— Work required —
Track down each line below containing the string "signatures" and copy it.

Excerpts from a dataset:
##############################

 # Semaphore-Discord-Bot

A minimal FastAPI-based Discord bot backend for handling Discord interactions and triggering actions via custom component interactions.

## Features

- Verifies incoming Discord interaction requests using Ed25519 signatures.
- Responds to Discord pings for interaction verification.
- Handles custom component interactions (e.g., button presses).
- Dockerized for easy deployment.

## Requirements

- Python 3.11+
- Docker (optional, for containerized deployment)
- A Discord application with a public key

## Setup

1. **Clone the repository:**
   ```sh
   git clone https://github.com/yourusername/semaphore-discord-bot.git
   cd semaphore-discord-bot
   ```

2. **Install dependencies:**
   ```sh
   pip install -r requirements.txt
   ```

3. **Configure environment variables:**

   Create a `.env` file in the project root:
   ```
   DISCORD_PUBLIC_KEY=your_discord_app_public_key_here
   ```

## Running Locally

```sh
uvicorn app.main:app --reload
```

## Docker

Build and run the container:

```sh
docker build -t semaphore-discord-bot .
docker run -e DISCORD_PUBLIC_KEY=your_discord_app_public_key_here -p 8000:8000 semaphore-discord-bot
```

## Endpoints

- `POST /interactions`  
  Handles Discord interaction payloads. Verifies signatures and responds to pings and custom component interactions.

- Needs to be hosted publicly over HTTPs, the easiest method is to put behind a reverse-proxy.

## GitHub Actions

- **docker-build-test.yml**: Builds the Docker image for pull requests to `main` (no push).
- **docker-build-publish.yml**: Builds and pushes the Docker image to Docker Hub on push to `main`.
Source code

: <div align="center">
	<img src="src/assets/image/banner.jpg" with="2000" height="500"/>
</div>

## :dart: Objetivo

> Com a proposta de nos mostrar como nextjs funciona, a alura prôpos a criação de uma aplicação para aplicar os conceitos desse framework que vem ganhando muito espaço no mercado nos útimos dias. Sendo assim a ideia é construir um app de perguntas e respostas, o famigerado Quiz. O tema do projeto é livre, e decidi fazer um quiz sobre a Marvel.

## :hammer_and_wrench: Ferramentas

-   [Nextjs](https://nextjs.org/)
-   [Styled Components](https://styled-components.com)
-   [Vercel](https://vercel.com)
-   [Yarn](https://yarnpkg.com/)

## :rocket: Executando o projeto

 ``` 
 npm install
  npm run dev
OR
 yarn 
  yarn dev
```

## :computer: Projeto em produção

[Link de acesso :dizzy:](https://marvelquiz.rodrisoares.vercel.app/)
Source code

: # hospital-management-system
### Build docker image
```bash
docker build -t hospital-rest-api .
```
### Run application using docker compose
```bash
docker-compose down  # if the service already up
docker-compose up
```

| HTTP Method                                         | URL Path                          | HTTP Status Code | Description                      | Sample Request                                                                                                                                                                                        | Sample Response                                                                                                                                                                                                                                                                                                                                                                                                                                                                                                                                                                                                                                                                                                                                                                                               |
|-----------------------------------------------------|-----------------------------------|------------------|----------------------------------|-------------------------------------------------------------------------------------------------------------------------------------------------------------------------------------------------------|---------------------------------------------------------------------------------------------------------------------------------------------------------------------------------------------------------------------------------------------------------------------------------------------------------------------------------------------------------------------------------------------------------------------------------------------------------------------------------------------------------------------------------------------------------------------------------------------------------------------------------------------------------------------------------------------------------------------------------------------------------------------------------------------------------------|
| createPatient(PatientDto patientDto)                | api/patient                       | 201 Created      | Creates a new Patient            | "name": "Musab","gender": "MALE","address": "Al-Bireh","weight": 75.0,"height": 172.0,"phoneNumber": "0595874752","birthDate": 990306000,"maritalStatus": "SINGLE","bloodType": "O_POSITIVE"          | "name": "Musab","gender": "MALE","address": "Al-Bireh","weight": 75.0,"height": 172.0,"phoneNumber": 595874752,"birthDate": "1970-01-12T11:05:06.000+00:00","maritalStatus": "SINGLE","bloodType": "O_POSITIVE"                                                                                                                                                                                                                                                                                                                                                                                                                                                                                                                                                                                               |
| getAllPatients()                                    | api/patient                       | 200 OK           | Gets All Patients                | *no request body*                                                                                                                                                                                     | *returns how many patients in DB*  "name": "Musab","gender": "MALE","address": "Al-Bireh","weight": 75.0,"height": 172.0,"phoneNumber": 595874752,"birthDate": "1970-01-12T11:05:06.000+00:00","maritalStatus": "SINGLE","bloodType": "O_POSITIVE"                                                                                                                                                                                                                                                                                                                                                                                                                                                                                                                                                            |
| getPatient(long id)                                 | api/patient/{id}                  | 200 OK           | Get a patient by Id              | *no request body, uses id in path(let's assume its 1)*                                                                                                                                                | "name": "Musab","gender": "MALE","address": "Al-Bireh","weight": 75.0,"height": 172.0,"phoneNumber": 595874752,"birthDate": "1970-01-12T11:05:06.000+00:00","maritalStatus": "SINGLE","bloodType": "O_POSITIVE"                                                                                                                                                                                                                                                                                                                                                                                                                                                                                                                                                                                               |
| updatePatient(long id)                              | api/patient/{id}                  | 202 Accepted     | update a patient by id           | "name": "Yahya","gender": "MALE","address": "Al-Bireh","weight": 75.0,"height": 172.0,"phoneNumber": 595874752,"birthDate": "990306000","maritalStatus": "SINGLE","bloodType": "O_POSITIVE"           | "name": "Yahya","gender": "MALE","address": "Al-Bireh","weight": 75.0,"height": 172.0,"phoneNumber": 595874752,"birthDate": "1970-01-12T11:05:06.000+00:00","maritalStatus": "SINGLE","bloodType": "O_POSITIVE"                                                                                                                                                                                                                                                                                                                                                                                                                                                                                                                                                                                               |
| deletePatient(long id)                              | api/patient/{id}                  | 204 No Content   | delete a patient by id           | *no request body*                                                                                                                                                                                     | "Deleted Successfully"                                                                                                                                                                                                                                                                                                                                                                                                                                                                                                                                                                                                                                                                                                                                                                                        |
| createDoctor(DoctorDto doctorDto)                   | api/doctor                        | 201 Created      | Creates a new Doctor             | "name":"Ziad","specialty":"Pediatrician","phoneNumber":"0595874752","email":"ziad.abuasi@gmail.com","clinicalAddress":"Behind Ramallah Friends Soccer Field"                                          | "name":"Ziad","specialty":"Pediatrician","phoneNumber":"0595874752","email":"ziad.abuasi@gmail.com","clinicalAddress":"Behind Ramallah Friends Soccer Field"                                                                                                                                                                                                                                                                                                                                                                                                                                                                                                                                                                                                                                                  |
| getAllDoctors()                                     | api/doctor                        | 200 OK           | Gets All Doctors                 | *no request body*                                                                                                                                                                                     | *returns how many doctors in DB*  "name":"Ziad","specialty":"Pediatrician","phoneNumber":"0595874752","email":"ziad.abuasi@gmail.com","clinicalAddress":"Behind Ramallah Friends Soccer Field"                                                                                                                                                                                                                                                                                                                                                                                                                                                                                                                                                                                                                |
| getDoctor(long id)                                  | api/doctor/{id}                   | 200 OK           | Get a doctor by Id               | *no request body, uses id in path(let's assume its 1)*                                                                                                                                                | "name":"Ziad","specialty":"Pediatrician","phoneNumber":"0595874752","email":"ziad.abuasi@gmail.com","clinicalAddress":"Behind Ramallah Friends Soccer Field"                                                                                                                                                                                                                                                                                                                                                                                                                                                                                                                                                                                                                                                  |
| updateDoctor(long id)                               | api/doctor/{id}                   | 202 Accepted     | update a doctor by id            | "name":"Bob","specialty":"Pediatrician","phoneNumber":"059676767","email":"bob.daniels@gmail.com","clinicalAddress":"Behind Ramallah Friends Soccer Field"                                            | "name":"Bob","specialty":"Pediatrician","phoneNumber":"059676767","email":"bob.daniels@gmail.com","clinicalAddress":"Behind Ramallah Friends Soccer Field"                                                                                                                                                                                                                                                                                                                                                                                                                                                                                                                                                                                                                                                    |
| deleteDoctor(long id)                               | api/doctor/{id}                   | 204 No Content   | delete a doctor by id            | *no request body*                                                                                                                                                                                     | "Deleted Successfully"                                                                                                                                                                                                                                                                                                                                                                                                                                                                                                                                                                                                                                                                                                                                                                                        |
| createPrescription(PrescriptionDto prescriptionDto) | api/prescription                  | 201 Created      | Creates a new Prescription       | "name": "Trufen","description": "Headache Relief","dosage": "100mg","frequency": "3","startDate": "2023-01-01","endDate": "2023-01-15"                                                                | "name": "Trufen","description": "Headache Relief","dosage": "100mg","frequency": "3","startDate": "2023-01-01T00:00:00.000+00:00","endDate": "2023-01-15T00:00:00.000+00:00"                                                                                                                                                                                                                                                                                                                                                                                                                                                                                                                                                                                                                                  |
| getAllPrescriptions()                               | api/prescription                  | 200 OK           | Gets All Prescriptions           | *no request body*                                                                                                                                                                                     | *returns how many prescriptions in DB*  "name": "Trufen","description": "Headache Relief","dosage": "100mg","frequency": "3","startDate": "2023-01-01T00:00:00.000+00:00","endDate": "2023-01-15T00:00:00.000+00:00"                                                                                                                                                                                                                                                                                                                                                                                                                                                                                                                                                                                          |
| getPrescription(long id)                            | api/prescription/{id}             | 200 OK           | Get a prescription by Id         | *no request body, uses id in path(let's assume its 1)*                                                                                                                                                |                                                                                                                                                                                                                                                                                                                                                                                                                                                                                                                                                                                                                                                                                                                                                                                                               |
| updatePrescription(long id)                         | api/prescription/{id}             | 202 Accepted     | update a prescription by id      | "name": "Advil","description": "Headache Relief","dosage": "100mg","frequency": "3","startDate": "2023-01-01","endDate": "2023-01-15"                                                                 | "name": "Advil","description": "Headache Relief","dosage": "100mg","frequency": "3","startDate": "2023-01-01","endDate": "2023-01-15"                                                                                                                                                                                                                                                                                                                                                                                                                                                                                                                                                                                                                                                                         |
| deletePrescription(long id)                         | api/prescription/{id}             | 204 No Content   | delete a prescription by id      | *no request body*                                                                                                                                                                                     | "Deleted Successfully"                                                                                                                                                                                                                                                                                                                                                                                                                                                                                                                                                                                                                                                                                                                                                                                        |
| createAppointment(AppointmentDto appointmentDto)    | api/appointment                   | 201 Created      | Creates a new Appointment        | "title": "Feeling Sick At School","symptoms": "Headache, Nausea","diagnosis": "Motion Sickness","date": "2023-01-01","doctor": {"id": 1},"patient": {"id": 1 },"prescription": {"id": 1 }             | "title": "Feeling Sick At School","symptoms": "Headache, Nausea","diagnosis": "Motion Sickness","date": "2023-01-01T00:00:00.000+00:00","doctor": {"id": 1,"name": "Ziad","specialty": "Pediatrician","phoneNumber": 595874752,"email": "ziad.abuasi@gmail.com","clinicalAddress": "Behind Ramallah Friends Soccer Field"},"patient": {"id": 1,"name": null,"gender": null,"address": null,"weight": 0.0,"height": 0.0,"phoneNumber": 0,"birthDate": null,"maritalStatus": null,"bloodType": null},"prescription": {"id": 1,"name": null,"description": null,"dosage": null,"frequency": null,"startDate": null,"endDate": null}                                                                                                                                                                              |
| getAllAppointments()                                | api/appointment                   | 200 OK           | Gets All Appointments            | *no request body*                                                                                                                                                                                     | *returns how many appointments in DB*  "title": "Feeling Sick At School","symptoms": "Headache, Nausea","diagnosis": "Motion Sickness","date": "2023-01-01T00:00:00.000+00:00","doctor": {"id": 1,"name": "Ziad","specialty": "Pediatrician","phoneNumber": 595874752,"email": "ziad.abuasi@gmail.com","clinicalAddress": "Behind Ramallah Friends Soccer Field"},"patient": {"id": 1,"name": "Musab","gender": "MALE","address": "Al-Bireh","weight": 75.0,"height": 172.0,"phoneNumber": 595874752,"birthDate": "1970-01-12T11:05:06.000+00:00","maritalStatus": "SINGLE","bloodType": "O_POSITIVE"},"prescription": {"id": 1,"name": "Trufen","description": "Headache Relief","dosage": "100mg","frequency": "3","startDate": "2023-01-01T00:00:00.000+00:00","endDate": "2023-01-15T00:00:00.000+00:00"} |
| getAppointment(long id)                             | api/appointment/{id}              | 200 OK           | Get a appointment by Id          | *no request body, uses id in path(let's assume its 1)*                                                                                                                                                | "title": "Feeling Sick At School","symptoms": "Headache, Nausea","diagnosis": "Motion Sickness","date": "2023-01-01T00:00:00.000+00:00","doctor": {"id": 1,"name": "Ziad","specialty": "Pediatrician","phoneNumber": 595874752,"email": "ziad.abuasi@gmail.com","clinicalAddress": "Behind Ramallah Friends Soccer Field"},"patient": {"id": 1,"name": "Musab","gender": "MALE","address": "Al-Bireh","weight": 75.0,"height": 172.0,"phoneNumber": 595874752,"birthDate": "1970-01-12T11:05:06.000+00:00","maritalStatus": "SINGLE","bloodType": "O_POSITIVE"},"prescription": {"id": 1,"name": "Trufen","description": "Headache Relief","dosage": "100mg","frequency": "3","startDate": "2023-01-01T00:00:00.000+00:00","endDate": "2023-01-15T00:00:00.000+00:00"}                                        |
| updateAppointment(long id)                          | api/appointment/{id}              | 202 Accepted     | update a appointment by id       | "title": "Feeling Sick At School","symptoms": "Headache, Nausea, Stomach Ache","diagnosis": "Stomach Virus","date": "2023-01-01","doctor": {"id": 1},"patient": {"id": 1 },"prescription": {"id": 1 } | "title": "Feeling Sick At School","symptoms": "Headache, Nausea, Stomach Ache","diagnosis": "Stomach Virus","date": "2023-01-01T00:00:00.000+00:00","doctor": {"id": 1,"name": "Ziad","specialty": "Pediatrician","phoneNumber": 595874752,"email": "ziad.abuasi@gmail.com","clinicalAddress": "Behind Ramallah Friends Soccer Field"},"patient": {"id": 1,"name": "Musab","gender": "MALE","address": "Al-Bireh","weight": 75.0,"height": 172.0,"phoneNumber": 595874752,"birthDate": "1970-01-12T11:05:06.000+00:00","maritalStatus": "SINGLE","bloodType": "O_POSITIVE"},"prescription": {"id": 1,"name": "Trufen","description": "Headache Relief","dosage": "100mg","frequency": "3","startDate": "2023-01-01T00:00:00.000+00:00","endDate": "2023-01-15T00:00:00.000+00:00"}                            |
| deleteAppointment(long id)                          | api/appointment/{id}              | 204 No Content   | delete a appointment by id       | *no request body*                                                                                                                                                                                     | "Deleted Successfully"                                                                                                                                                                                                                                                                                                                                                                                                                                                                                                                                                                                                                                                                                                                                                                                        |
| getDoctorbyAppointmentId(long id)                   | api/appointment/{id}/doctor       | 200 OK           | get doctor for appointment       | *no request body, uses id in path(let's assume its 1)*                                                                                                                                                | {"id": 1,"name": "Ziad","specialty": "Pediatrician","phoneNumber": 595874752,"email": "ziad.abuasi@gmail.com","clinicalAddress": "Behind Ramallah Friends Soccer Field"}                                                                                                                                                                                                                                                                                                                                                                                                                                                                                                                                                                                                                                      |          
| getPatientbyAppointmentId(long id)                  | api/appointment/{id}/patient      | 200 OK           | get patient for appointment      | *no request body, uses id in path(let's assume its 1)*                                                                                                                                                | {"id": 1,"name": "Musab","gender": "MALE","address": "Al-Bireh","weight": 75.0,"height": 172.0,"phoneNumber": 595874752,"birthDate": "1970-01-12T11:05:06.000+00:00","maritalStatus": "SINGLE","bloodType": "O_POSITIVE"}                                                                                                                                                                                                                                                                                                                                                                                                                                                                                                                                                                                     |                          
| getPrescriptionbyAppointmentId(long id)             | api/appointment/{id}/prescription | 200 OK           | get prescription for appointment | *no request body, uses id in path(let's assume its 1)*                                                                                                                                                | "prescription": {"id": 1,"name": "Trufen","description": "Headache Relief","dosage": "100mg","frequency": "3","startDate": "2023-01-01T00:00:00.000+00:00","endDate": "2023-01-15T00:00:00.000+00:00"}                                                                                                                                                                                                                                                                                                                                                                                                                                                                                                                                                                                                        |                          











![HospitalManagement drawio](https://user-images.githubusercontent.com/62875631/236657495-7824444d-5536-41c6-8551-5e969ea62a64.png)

##############################

— Result for this task —
- Verifies incoming Discord interaction requests using Ed25519 signatures.
  Handles Discord interaction payloads. Verifies signatures and responds to pings and custom component interactions.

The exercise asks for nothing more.